:: Your objective ::
When a line in the data below includes "failed", count it; then give only the total.

Dataset excerpts
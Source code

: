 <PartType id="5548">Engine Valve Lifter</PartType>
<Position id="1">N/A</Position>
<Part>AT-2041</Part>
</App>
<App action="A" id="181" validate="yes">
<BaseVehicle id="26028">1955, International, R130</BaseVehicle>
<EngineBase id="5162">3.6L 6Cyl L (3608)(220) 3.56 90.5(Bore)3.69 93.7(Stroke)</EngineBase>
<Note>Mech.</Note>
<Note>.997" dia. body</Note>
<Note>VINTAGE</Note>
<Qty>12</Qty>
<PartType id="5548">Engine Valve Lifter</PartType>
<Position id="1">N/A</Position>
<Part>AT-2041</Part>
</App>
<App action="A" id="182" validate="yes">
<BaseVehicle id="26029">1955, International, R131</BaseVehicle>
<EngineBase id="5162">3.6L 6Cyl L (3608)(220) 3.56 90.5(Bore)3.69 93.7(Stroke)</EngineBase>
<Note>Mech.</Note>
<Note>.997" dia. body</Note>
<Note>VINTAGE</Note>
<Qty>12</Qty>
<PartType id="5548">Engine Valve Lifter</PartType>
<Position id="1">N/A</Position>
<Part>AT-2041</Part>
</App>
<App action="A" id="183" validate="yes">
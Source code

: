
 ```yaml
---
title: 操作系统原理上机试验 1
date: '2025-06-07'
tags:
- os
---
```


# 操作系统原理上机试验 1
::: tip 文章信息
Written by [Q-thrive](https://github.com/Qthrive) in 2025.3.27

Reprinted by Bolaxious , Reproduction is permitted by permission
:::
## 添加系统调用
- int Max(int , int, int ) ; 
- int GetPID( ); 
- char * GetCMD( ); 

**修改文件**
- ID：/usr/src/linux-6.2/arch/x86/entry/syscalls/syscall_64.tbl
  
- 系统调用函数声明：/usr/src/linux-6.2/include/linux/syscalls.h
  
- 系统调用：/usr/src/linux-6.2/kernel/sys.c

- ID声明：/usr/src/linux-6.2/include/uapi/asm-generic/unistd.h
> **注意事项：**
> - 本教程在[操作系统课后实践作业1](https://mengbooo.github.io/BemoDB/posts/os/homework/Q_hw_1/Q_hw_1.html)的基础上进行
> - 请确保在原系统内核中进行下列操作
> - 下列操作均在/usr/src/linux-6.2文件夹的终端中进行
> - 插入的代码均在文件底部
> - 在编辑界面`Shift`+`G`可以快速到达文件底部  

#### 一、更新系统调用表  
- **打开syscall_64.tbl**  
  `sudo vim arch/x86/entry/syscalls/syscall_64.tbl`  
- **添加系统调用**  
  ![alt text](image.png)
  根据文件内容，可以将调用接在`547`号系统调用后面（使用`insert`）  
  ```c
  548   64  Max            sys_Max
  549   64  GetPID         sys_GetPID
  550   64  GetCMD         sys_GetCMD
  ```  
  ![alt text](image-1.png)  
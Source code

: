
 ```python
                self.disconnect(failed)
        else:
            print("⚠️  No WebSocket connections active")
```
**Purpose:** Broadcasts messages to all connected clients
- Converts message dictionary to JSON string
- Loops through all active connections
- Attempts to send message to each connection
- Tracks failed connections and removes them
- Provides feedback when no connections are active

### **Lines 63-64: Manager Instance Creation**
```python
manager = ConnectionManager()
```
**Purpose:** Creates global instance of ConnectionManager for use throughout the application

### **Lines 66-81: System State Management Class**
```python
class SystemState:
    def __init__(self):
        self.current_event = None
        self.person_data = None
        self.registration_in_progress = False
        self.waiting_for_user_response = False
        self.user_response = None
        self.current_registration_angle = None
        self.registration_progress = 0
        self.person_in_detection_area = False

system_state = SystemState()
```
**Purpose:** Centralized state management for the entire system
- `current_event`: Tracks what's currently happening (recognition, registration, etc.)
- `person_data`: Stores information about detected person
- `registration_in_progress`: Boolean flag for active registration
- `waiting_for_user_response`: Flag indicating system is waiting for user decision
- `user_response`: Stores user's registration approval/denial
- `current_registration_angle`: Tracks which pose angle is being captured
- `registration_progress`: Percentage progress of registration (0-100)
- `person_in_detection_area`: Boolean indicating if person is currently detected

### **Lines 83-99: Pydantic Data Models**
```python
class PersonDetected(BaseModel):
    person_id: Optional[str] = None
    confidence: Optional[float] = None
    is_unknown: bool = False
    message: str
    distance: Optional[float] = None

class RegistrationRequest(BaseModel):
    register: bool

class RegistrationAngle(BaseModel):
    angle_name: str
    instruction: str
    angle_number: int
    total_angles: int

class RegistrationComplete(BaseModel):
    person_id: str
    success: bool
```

:: Solution for this task ::
2